🤖 AI Summary
This work proposes a deep learning–based error mitigation method to address inaccuracies in the output distributions of noisy quantum circuits. Leveraging a sequence-to-sequence attention model, the approach integrates multidimensional information—including quantum circuit structure, device-specific characteristics, and observed noisy outputs—to reconstruct distributions that better approximate the ideal noiseless case. The study presents the first systematic evaluation of various deep learning architectures for this task, identifying Transformer-based models as the most effective. Notably, the method demonstrates strong generalization capabilities, supporting transfer learning across different circuit families and quantum hardware platforms. Experiments on both simulated data and real measurements from IBM’s five-qubit superconducting quantum processor show consistent and significant improvements over existing baselines, with stable performance across varying circuit depths and successful cross-device adaptation without requiring full retraining.
📝 Abstract
We present a systematic investigation of deep learning methods applied to quantum error mitigation of noisy output probability distributions from measured quantum circuits.
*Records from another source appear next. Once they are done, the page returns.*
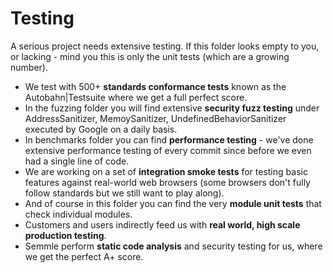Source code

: # Testing
A serious project needs extensive testing. If this folder looks empty to you, or lacking - mind you this is only the unit tests (which are a growing number).

* We test with 500+ **standards conformance tests** known as the Autobahn|Testsuite where we get a full perfect score.
* In the fuzzing folder you will find extensive **security fuzz testing** under AddressSanitizer, MemoySanitizer, UndefinedBehaviorSanitizer executed by Google on a daily basis.
* In benchmarks folder you can find **performance testing** - we've done extensive performance testing of every commit since before we even had a single line of code.
* We are working on a set of **integration smoke tests** for testing basic features against real-world web browsers (some browsers don't fully follow standards but we still want to play along).
* And of course in this folder you can find the very **module unit tests** that check individual modules.
* Customers and users indirectly feed us with **real world, high scale production testing**.
* Semmle perform **static code analysis** and security testing for us, where we get the perfect A+ score.
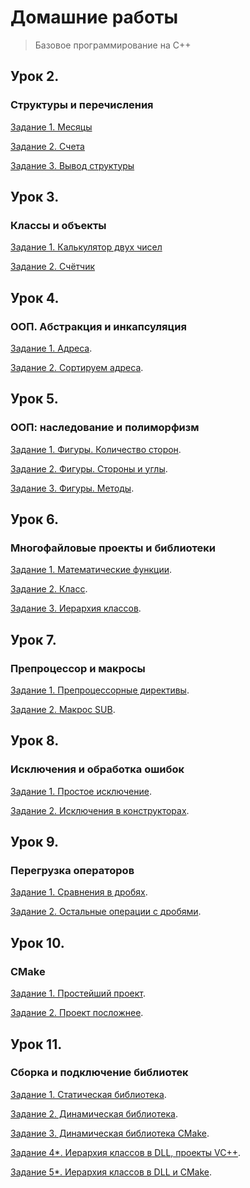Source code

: # Домашние работы
>Базовое программирование на С++

## Урок 2.

### Структуры и перечисления

[Задание 1. Месяцы](https://github.com/VaryamoAratar/homeWorksMain/tree/main/Lesson%202.%20struct%20and%20enum/Task%201.%20Months)

[Задание 2. Счета](https://github.com/VaryamoAratar/homeWorksMain/tree/main/Lesson%202.%20struct%20and%20enum/Task%202.%20Accounts)

[Задание 3. Вывод структуры](https://github.com/VaryamoAratar/homeWorksMain/tree/main/Lesson%202.%20struct%20and%20enum/Task%203.%20Structure%20output)

## Урок 3.

### Классы и объекты

[Задание 1. Калькулятор двух чисел](https://github.com/VaryamoAratar/homeWorksMain/tree/main/Lesson%203.%20classes%20and%20objects/Task%201.%20Two-number%20calc)

[Задание 2. Счётчик](https://github.com/VaryamoAratar/homeWorksMain/tree/main/Lesson%203.%20classes%20and%20objects/Task%202.%20Counter)

## Урок 4.

### ООП. Абстракция и инкапсуляция

[Задание 1. Адреса](https://github.com/VaryamoAratar/homeWorksMain/tree/main/Lesson%204.%20abstraction%20and%20encapsulation/Task%201.%20Addresses).

[Задание 2. Сортируем адреса](https://github.com/VaryamoAratar/homeWorksMain/tree/main/Lesson%204.%20abstraction%20and%20encapsulation/Task%202.%20sorting%20addresses).

## Урок 5.

### ООП: наследование и полиморфизм

[Задание 1. Фигуры. Количество сторон](https://github.com/VaryamoAratar/homeWorksMain/tree/main/Lesson%205.%20inheritance%20and%20polymorphism/Task1.%20figure).

[Задание 2. Фигуры. Стороны и углы](https://github.com/VaryamoAratar/homeWorksMain/tree/main/Lesson%205.%20inheritance%20and%20polymorphism/Task2.%20Figure.%20sides%20and%20corners).

[Задание 3. Фигуры. Методы](https://github.com/VaryamoAratar/homeWorksMain/tree/main/Lesson%205.%20inheritance%20and%20polymorphism/Task3.%20Figure.%20Methods).

## Урок 6.

### Многофайловые проекты и библиотеки

[Задание 1. Математические функции](https://github.com/VaryamoAratar/homeWorksMain/tree/main/Lesson%206.%20multi-file%20projects/Task1.%20math%20functions).

[Задание 2. Класс](https://github.com/VaryamoAratar/homeWorksMain/tree/main/Lesson%206.%20multi-file%20projects/Task2.%20Class).

[Задание 3. Иерархия классов](https://github.com/VaryamoAratar/homeWorksMain/tree/main/Lesson%206.%20multi-file%20projects/Task3.%20class%20hierarchy).

## Урок 7.

### Препроцессор и макросы

[Задание 1. Препроцессорные директивы](https://github.com/VaryamoAratar/homeWorksMain/tree/main/Lesson%207.%20Preprocessor%20and%20macros/Task1.%20Preprocessor%20directives).

[Задание 2. Макрос SUB](https://github.com/VaryamoAratar/homeWorksMain/tree/main/Lesson%207.%20Preprocessor%20and%20macros/Task2.%20macro%20SUB).

## Урок 8.

### Исключения и обработка ошибок

[Задание 1. Простое исключение](https://github.com/VaryamoAratar/homeWorksMain/tree/main/Lesson%208.%20Errors%20and%20exeptions/Task1.%20Simple%20exception).

[Задание 2. Исключения в конструкторах]().

## Урок 9.

### Перегрузка операторов

[Задание 1. Сравнения в дробях](https://github.com/VaryamoAratar/homeWorksMain/tree/main/Lesson%209.%20Operator%20overloading/Task1.%20Comparisons%20in%20fractions).

[Задание 2. Остальные операции с дробями](https://github.com/VaryamoAratar/homeWorksMain/tree/main/Lesson%209.%20Operator%20overloading/Task2.%20Other%20operations%20with%20fractions).

## Урок 10.

### CMake

[Задание 1. Простейший проект](https://github.com/VaryamoAratar/homeWorksMain/tree/main/Lesson%2010.%20CMake/Task%201.%20The%20simplest%20project).

[Задание 2. Проект посложнее](https://github.com/VaryamoAratar/homeWorksMain/tree/main/Lesson%2010.%20CMake/Task%202.%20The%20project%20is%20more%20complicated).

## Урок 11.

### Сборка и подключение библиотек

[Задание 1. Статическая библиотека]().

[Задание 2. Динамическая библиотека]().

[Задание 3. Динамическая библиотека CMake]().

[Задание 4*. Иерархия классов в DLL, проекты VC++]().

[Задание 5*. Иерархия классов в DLL и CMake]().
We compare different architectures, from fully connected neural networks to transformers, and we test different design/training modalities, identifying sequence-to-sequence, attention-based models as the most effective on our datasets. These models consistently produce mitigated distributions that are closer to the ideal outputs when tested on both simulated and real device data obtained from IBM superconducting quantum processing units (QPU) up to five qubits. Across several different circuit depths, our approach outperforms other baseline error mitigation techniques. We perform a series of ablation studies to examine: how different input features (circuit, device properties, noisy output statistics) affect performance; cross-dataset generalization across circuit families; and transfer learning to a different IBM QPU. We observe that generalization performance across similar devices with the same architecture works effectively, without needing to fully retrain models.